Violence against women decried by students in Manila

With purple ribbons on their wrists, more than 3,000 students, teachers and nuns from the Catholic-run St. Scholastica's College in Manila, flash the No.1 sign as they dance at their quadrangle to take part in the global campaign to end violence against women and girls dubbed One Billion Rising Friday, Feb. 13, 2015 in Manila, Philippines.
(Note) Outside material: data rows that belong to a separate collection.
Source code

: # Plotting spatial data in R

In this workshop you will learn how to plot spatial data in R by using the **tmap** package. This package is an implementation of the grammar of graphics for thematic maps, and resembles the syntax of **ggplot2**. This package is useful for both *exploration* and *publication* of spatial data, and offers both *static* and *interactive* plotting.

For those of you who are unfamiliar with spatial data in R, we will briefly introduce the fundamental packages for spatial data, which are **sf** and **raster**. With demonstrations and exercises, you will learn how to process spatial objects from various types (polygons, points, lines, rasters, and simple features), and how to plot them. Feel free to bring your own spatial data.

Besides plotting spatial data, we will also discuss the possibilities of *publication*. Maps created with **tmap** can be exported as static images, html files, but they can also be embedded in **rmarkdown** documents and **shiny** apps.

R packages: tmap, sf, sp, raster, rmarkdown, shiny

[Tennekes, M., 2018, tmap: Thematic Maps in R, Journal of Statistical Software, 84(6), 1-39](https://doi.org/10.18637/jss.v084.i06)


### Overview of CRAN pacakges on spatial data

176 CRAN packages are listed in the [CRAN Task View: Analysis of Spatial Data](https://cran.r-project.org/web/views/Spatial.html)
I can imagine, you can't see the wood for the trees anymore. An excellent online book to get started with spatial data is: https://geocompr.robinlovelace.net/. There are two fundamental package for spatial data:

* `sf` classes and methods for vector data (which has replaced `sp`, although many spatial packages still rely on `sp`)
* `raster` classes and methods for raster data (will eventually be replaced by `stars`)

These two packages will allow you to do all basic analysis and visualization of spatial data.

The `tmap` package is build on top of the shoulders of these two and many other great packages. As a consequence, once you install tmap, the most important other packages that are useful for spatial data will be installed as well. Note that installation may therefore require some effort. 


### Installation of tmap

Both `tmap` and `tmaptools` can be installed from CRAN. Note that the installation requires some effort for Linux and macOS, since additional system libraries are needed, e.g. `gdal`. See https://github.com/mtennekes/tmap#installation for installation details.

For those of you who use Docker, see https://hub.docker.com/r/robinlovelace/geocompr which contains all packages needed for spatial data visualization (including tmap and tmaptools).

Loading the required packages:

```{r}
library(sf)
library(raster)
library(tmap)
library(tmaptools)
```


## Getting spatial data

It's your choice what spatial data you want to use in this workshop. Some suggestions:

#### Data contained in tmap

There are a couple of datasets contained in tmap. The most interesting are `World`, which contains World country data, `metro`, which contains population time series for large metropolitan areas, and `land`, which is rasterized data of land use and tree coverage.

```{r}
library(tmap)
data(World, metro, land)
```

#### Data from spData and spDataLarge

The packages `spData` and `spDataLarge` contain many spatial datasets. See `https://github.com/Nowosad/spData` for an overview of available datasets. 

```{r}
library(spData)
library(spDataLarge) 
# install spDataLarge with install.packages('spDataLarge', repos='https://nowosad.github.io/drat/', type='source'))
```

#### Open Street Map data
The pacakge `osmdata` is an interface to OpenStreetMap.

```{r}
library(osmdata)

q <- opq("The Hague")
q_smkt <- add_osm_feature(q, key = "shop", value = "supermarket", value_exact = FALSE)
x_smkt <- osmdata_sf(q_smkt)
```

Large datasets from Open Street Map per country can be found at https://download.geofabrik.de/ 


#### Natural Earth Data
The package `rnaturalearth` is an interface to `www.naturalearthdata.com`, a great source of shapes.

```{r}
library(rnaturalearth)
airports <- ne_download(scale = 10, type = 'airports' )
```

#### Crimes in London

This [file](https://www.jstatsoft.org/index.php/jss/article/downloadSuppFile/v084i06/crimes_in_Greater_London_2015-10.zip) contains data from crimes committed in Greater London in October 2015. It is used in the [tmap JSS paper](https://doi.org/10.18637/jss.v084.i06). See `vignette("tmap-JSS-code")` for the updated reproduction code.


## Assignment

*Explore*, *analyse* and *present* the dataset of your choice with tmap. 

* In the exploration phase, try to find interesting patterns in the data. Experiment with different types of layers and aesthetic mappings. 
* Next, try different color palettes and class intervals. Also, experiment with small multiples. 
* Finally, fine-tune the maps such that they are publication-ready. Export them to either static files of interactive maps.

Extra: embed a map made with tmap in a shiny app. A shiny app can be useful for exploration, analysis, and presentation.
AP/Bullit Marquez

MANILA, Philippines — Around 4,000 mostly female students from a Roman Catholic school in Manila stomped their feet and raised their hands Friday as they danced to call for an end to violence against women and girls.

The gathering — which included students ranging from kindergarteners to master's degree candidates, and about a dozen nuns — was part of a global campaign called One Billion Rising.

Filipino actress Monique Wilson, a director of the movement that was started three years ago, said U.N. statistics show one in three women — or 1 billion — will be raped or beaten in her lifetime.

"Violence against women and children has escalated and worsened — domestic violence, sexual assault, trafficking, cyber pornography, kidnapping — that there is hardly space for women and children," the school said in a statement, noting that hundreds of Nigerian schoolgirls kidnapped last year by Islamic militants remain missing.

Sister Mary Francis Dizon, the school's president, danced wearing a pink "One Billion Rising" shirt over her white nun's frock. "We rise, revolt and dance to a future when there is no more violence, when social structures and relationships protect and support the vulnerable, and when women and children are safe, secure and empowered," she said.